Tai went on to say that the U.S. will actively participate in negotiations with the World Trade Organization (WTO) to make sure this happens.

The move fulfills a campaign promise made by President Joe Biden to activist Ady Barkan, who asked the then-Democratic candidate if he would commit to sharing COVID-19 vaccine technology with other countries.

 

 

“Absolutely, positively,” Biden told Barkan in July 2020. “This is the only humane thing in the world to do.”

“The Administration’s aim is to get as many safe and effective vaccines to as many people as fast as possible,” Tai added in her statement. “As our vaccine supply for the American people is secured, the Administration will continue to ramp up its efforts … to expand vaccine manufacturing and distribution.”

WTO Director-General Ngozi Okonjo-Iweala appealed to member countries earlier Wednesday to quickly present and negotiate over a text that could temporarily ease trade rules that protect COVID-19 vaccine technology, creating the ability to ramp up access to life-saving doses at a time of urgent need.
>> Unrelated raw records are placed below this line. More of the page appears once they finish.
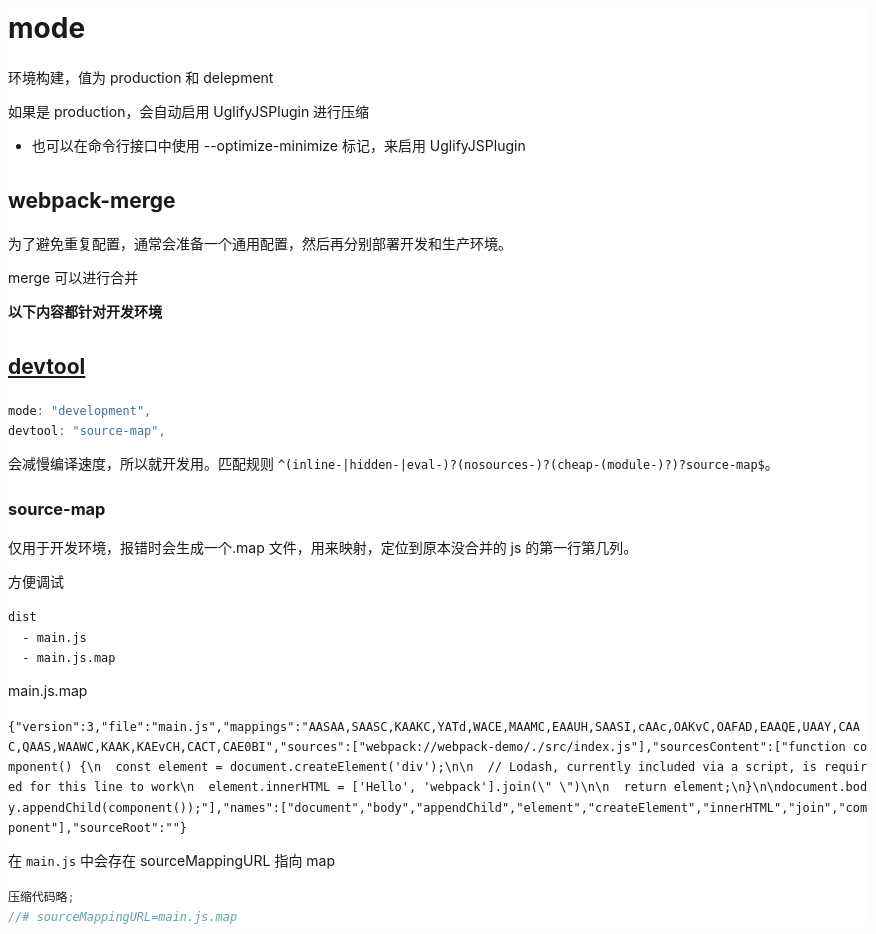 # mode

环境构建，值为 production 和 delepment

如果是 production，会自动启用 UglifyJSPlugin 进行压缩

- 也可以在命令行接口中使用 --optimize-minimize 标记，来启用 UglifyJSPlugin

## webpack-merge

为了避免重复配置，通常会准备一个通用配置，然后再分别部署开发和生产环境。

merge 可以进行合并

**以下内容都针对开发环境**

## [devtool](https://webpack.js.org/configuration/devtool#devtool)

```js
mode: "development",
devtool: "source-map",
```

会减慢编译速度，所以就开发用。匹配规则 `^(inline-|hidden-|eval-)?(nosources-)?(cheap-(module-)?)?source-map$`。

### source-map

仅用于开发环境，报错时会生成一个.map 文件，用来映射，定位到原本没合并的 js 的第一行第几列。

方便调试

```
dist
  - main.js
  - main.js.map
```

main.js.map

```
{"version":3,"file":"main.js","mappings":"AASAA,SAASC,KAAKC,YATd,WACE,MAAMC,EAAUH,SAASI,cAAc,OAKvC,OAFAD,EAAQE,UAAY,CAAC,QAAS,WAAWC,KAAK,KAEvCH,CACT,CAE0BI","sources":["webpack://webpack-demo/./src/index.js"],"sourcesContent":["function component() {\n  const element = document.createElement('div');\n\n  // Lodash, currently included via a script, is required for this line to work\n  element.innerHTML = ['Hello', 'webpack'].join(\" \")\n\n  return element;\n}\n\ndocument.body.appendChild(component());"],"names":["document","body","appendChild","element","createElement","innerHTML","join","component"],"sourceRoot":""}
```

在 `main.js` 中会存在 sourceMappingURL 指向 map

```js
压缩代码略;
//# sourceMappingURL=main.js.map
```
“What was striking about today was this very strong declaration by all members on this shared objective — which is ramping up production and distribution of these vaccines and therapeutics and diagnostics in the developing world, where there is a great inequity in terms of of distribution,” WTO spokesman Keith Rockwell told reporters.

White House press secretary Jen Psaki noted earlier Wednesday that Biden had expressed support for similar waiver ideas during his campaign, but as president is running “a process ... that includes all stakeholders in the administration.”

“We take intellectual property incredibly seriously, and we also, though, are in the midst of a historic global pandemic, which requires a range of creative solutions,” she said. “We’re looking at it through that prism.”

The argument, part of a long-running debate about intellectual property protections, centers on lifting patents, copyrights, and protections for industrial design and confidential information to help expand the production and deployment of vaccines during supply shortages. The aim is to suspend the rules for several years, just long enough to beat down the pandemic.

The issue has become more pressing with a surge in cases in India, the world’s second-most populous country and a key producer of vaccines — including one for COVID-19 that relies on technology from Oxford University and British-Swedish pharmaceutical maker AstraZeneca.

Proponents, including WHO Director-General Tedros Adhanom Ghebreyesus, note that such waivers are part of the WTO toolbox and insist there’s no better time to use them than during the once-in-a-century pandemic that has taken 3.2 million lives, infected more than 437 million people and devastated economies.

More than 100 countries have come out in support of the proposal, and a group of 110 members of Congress — all fellow Democrats of Biden — sent him a letter last month that called on him to support the waiver.

Opponents say a waiver would be no panacea. They insist that production of coronavirus vaccines is complex and simply can’t be ramped up by easing intellectual property, and say lifting protections could hurt future innovation.

The Associated Press contributed to this report.